É claro que nós contamos às seguradoras que nós apenas compramos pneus de alta qualidade. Quando compramos pneus de baixo preço, nos asseguramos de que eles sejam de alta qualidade, apesar do baixo preço. Não há qualquer problema nisso. Você pode fazer as contas, e verificar que as seguradoras ainda ganham muito dinheiro conosco. Aliás, há muitas seguradoras loucas por ganharem o nosso contrato. Não fui eu quem deu permissão a quem faz fortunas com pneus recauchutados, isso é lá com o Governo.

Realmente nós dizemos a cada consumidor que eles estão recebendo uma tarifa preferencial. Isso os faz contentes, e eles não estão pagando uma tarifa maior. O princípio número um neste ou em qualquer outro negócio é manter o consumidor contente - e qualquer publicidade significa sempre algum tipo de ilusão. Sem isso, a vida iria perder quase toda a graça.

Bem, quanto à última. É claro que o executivo poderia dar o crédito ao subordinado. Você acha que o coitado iria ganhar algo com isso? Apenas iria ficar em evidência, e talvez sairia se gabando pelos corredores da empresa. Pelo que eu conheço das coisas, é bastante provável que o coitado logo ganhasse alguns inimigos importantes - e seria rapidamente esmagado pela concorrência interna.
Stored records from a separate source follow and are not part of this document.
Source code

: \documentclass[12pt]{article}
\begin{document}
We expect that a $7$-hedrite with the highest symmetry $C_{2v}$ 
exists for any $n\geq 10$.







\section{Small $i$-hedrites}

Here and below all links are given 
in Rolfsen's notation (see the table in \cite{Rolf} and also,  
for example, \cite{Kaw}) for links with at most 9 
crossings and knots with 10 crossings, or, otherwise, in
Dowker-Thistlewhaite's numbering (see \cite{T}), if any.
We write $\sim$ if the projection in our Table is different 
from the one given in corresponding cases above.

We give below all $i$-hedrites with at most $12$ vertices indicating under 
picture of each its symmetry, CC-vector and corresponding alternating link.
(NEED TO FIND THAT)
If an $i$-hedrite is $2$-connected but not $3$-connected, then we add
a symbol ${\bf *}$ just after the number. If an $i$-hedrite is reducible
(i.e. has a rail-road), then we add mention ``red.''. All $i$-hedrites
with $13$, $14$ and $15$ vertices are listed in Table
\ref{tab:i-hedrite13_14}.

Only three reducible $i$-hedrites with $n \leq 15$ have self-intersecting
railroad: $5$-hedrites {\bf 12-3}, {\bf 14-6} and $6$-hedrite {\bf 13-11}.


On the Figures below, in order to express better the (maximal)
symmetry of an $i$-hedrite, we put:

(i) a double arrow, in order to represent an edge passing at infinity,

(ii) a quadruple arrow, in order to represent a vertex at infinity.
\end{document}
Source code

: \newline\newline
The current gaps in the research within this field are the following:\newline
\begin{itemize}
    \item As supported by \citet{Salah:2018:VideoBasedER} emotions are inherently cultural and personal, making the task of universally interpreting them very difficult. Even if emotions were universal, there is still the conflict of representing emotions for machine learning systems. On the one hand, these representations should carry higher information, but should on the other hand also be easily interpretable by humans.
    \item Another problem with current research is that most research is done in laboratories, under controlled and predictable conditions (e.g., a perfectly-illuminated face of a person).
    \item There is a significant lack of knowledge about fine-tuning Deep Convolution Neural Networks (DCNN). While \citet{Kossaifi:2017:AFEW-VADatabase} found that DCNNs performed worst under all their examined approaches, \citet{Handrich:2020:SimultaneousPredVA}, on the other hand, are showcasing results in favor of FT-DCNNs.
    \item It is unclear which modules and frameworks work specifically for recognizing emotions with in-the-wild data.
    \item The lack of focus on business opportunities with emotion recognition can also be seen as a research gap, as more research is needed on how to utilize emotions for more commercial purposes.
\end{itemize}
Você já teve algum inimigo para saber como é difícil sobreviver?

- Não, respondeu uma Juliana agora um pouco hesitante.

Prosseguiu Pereira: - Agora, quem se arriscou para implementar a idéia? Foi o executivo. E se algo desse errado? Não se esqueça que neste caso, o subordinado não iria sair gritando por aí que a brilhante idéia fora dele.

"Entendo o que você está dizendo, Augusto, mas ainda estou um tanto perplexa. Será que eu me enganei em todos esses casos?" Com essas palavras, Juliana - já quase chorando - se retirou abruptamente da sala.


QUESTÕES

1. Qual é sua opinião sobre a posição de Augusto Pereira de que seja preciso pintar um pouco a verdade para manter-se nos negócios?

2. Será que Silva está se portando adequadamente ao levar a seu chefe sua preocupação sobre as mentiras?

3. O que deveria Silva fazer em seguida?

4. Lembre um caso em que você não foi totalmente verídico, para resolver um problema, e no qual a inverdade não deveria ter sido usada.

5. Lembre de um caso oposto, ou seja, uma situação em que você falou toda a verdade, e se arrependeu depois - até porque você falou mais do que era necessário.